POLLINATING: Community bridge building through art

Youth Arts Empowerment: On the Cusp Art Exhibit

Youth Arts Empowerment (YAE) creative workshops provide young people with a safe place to develop self-empowerment through self-expression. Imagination, innovation and ingenuity is the welcomed thread that weaves its way through each workshop. Students, between the ages of eleven and nineteen, were provided art materials, shown various ways to use them and given creative assignments. The narrative paintings presented in this exhibit reveal the meaning, depth and importance of their creative process and power of art. The students’ exhibit, entitled, On the Cusp was held at the Pink Dog Gallery in March, 2019. Youth Arts Empowerment is facilitated by its founder, Cleaster Cotton, artist, educator, and ALNUGE inventor.

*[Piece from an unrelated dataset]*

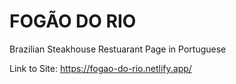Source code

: # FOGÃO DO RIO

Brazilian Steakhouse Restuarant Page in Portuguese

Link to Site: https://fogao-do-rio.netlify.app/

The Community Container Project
in collaboration with LEAF’s Easel Rider

Pink Dog Creative collaborated with the Edington Center’s Shuvonda Harper and LEAF’s Easel Rider on April 14, 2018 for a fun and successful day painting what the children would like to see on the mural as part of Pink Dog’s community Container Project. About 30 children participated. Pink Dog wishes to thank the children and their parents for coming out to paint and Fresh West Pizza for donating bottled water. A selection was made from many fine paintings and will become a mural in 2018.

The Container Project
at Pink Dog Creative

The Container Project was begun when Depot Street was a place to be avoided. Many buildings were abandoned and graffiti covered. People did not come down at night. Our first mural was painted on the double decker shipping containers in 2013 by local artist Melissa Terreza. Since that time 5 artists have painted six murals that aim to promote local talent and engage the community. Murals build a sense of community; they help to create a welcoming, walkable area that makes you want to go there. People stop to have their photos taken in front of the murals and they have even been the background for a local car dealership advertising campaign and wedding photos. When the “Beware of the Dog” mural was up people brought their dogs to pose before the mural and took selfies. To connect the process of muralism with art education, we invited children from the nearby Southside community to create what they would like to see on the mural. One child’s design was chosen to be painted on the containers. While the end product, the works of public art, are beautiful and engaging, their deeper value lies in the conversations they stimulate, the connections we build and the relationships we foster along the way.